Merveilleusement sûrs
De bien mener leur barque
Ils mettent le cap sur
L'océan de la Parque
Au reste dans le port
Déjà hors
De portée
Ils se savent des sœurs parfois des fiancées
Qui pour leur éviter le pire prient pour eux.
Se plonger dans le trou pullulant d'araignées
N'en déplaise aux crâneurs c'est assez dangereux
Et plus qu'on ne suppose ils ont l'âme soignée
Les enfants qui chapardent des crânes terreux.
En voulez-vous des têtes de mort, une, deux,
Trois, quatre, dix, vingt, cent, bien faites ou mal faites
Nom d'une pipe en voulez-vous des têtes ?
Les enfants qui chapardent des crânes terreux
Dans le charnier des cimetières de province
Connaissent la fontaine isolée où l'on rince
Les macabres larcins à l'abri des curieux.
Voici les filles à qui par cent détours
On révèle les arcanes de l'ossuaire.
À qui l'on offre des petits bouts de suaire
En gage d'immortel amour
À qui l'on murmure : « je t'aime »
En effeuillant le chrysanthème.
Et voilà les capitulards : on les houspille
Au large, au large, au large, éloignez-vous peureux
Les enfants qui chapardent des crânes terreux
Ne les échangent pas contre des sacs de billes.
Le temps passe.

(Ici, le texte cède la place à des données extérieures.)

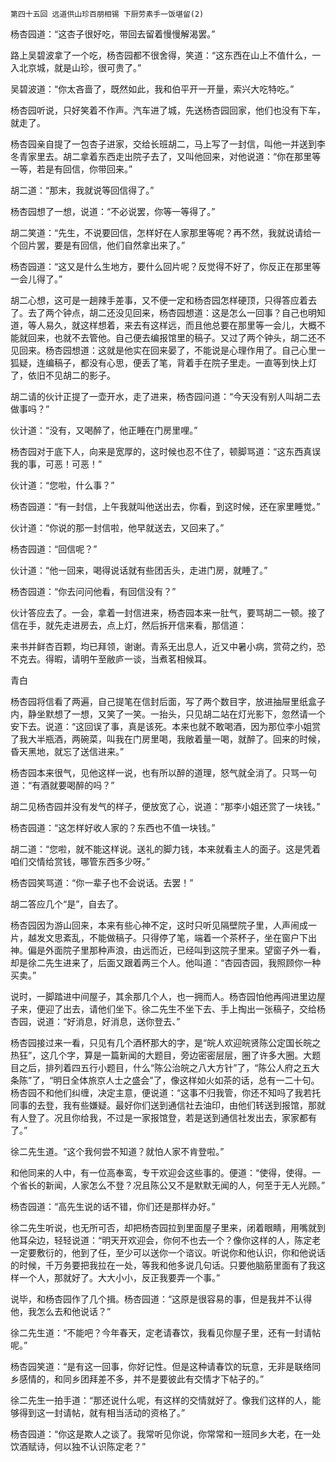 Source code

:     第四十五回 远道供山珍百朋相锡 下厨劳素手一饭堪留(2) 

   杨杏园道：“这杏子很好吃，带回去留着慢慢解渴罢。”

   路上吴碧波拿了一个吃，杨杏园都不很舍得，笑道：“这东西在山上不值什么，一入北京城，就是山珍，很可贵了。”

   吴碧波道：“你太吝啬了，既然如此，我和伯平开一开量，索兴大吃特吃。”

   杨杏园听说，只好笑着不作声。汽车进了城，先送杨杏园回家，他们也没有下车，就走了。

   杨杏园亲自提了一包杏子进家，交给长班胡二，马上写了一封信，叫他一并送到李冬青家里去。胡二拿着东西走出院子去了，又叫他回来，对他说道：“你在那里等一等，若是有回信，你带回来。”

   胡二道：“那末，我就说等回信得了。”

   杨杏园想了一想，说道：“不必说罢，你等一等得了。”

   胡二笑道：“先生，不说要回信，怎样好在人家那里等呢？再不然，我就说请给一个回片罢，要是有回信，他们自然拿出来了。”

   杨杏园道：“这又是什么生地方，要什么回片呢？反觉得不好了，你反正在那里等一会儿得了。”

   胡二心想，这可是一趟辣手差事，又不便一定和杨杏园怎样硬顶，只得答应着去了。去了两个钟点，胡二还没见回来，杨杏园想道：这是怎么一回事？自己也明知道，等人易久，就这样想着，来去有这样远，而且他总要在那里等一会儿，大概不能就回来，也就不去管他。自己便去编报馆里的稿子。又过了两个钟头，胡二还不见回来。杨杏园想道：这就是他实在回来晏了，不能说是心理作用了。自己心里一狐疑，连编稿子，都没有心思，便丢了笔，背着手在院子里走。一直等到快上灯了，依旧不见胡二的影子。

   胡二请的伙计正提了一壶开水，走了进来，杨杏园问道：“今天没有别人叫胡二去做事吗？”

   伙计道：“没有，又喝醉了，他正睡在门房里哩。”

   杨杏园对于底下人，向来是宽厚的，这时候也忍不住了，顿脚骂道：“这东西真误我的事，可恶！可恶！”

   伙计道：“您啦，什么事？”

   杨杏园道：“有一封信，上午我就叫他送出去，你看，到这时候，还在家里睡觉。”

   伙计道：“你说的那一封信啦，他早就送去，又回来了。”

   杨杏园道：“回信呢？”

   伙计道：“他一回来，喝得说话就有些团舌头，走进门房，就睡了。”

   杨杏园道：“你去问问他看，有回信没有？”

   伙计答应去了。一会，拿着一封信进来，杨杏园本来一肚气，要骂胡二一顿。接了信在手，就先走进房去，点上灯，然后拆开信来看，那信道：

   来书并鲜杏百颗，均已拜领，谢谢。青系无出息人，近又中暑小病，赏荷之约，恐不克去。得暇，请明午至敝庐一谈，当煮茗相候耳。

   青白

   杨杏园将信看了两遍，自己提笔在信封后面，写了两个数目字，放进抽屉里纸盒子内，静坐默想了一想，又笑了一笑。一抬头，只见胡二站在灯光影下，忽然请一个安下去。说道：“这回误了事，真是该死。本来也就不敢喝酒，因为那位李小姐赏了我大半瓶酒，两碗菜，叫我在门房里喝，我敞着量一喝，就醉了。回来的时候，昏天黑地，就忘了送信进来。”

   杨杏园本来很气，见他这样一说，也有所以醉的道理，怒气就全消了。只骂一句道：“有酒就要喝醉的吗？”

   胡二见杨杏园并没有发气的样子，便放宽了心，说道：“那李小姐还赏了一块钱。”

   杨杏园道：“这怎样好收人家的？东西也不值一块钱。”

   胡二道：“您啦，就不能这样说。送礼的脚力钱，本来就看主人的面子。这是凭着咱们交情给赏钱，哪管东西多少呀。”

   杨杏园笑骂道：“你一辈子也不会说话。去罢！”

   胡二答应几个“是”，自去了。

   杨杏园因为游山回来，本来有些心神不定，这时只听见隔壁院子里，人声闹成一片，越发文思紊乱，不能做稿子。只得停了笔，端着一个茶杯子，坐在窗户下出神。偏是外面院子里那种声浪，由远而近，已经叫到这院子里来。望窗子外一看，却是徐二先生进来了，后面又跟着两三个人。他叫道：“杏园杏园，我照顾你一种买卖。”

   说时，一脚踏进中间屋子，其余那几个人，也一拥而人。杨杏园怕他再闯进里边屋子来，便迎了出去，请他们坐下。徐二先生不坐下去、手上掏出一张稿子，交给杨杏园，说道：“好消息，好消息，送你登去、”

   杨杏园接过来一看，只见有几个酒杯那大的字，是“皖人欢迎皖贤陈公定国长皖之热狂”，这几个字，算是一篇新闻的大题目，旁边密密层层，圈了许多大圈。大题目之后，排列着四五行小题目，什么“陈公治皖之八大方针”了，“陈公人府之五大条陈”了，“明日全体旅京人士之盛会”了，像这样如火如茶的话，总有一二十句。杨杏园不和他们纠缠，决定主意，便说道：“这事不归我管，你还不知吗了我若托同事的去登，我有些嫌疑。最好你们送到通信社去油印，由他们转送到报馆，那就有人登了。况且你给我，不过是一家报馆登，若是送到通信社发出去，家家都有了。”

   徐二先生道。“这个我何尝不知道？就怕人家不肯登啦。”

   和他同来的人中，有一位高奉鸾，专干欢迎会这些事的。便道：“使得，使得。一个省长的新闻，人家怎么不登？况且陈公又不是默默无闻的人，何至于无人光顾。”

   杨杏园道：“高先生说的话不错，你们还是那样办好。”

   徐二先生听说，也无所可否，却把杨杏园拉到里面屋子里来，闭着眼睛，用嘴就到他耳朵边，轻轻说道：“明天开欢迎会，你何不也去一个？像你这样的人，陈定老一定要敷衍的，他到了任，至少可以送你一个谘议。听说你和他认识，你和他说话的时候，千万务要把我拉在一处，等我和他多说几句话。只要他脑筋里面有了我这样一个人，那就好了。大大小小，反正我要弄一个事。”

   说毕，和杨杏园作了几个揖。杨杏园道：“这原是很容易的事，但是我并不认得他，我怎么去和他说话？”

   徐二先生道：“不能吧？今年春天，定老请春饮，我看见你屋子里，还有一封请帖呢。”

   杨杏园笑道：“是有这一回事，你好记性。但是这种请春饮的玩意，无非是联络同乡感情的，和同乡团拜差不多，并不是要彼此有交情才下帖子的。”

   徐二先生一拍手道：“那还说什么呢，有这样的交情就好了。像我们这样的人，能够得到这一封请帖，就有相当活动的资格了。”

   杨杏园道：“你这是欺人之谈了。我常听见你说，你常常和一班同乡大老，在一处饮酒赋诗，何以独不认识陈定老？”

L'enfance meurt dans la mansarde
Au cour d'un bric-à-brac attachant et affreux
Trône le dieu déchu, le vieux crâne terreux
Qui s'escrime à serrer les dents sur sa bouffarde.
Le temps passe. Avec son sourire et son trousseau
Il vient une petite femme qui se pique
De bon ordre. Une tyrannette. Le fléau
De tout ce qui franchit les horizons pratiques
Un jour, n'y tenant plus elle grimpe là-haut
Et fait en sorte que le vieux crâne épique
Se casse un reliquat de nez dans le ruisseau
Et donne chair de poule à quelque chemineau.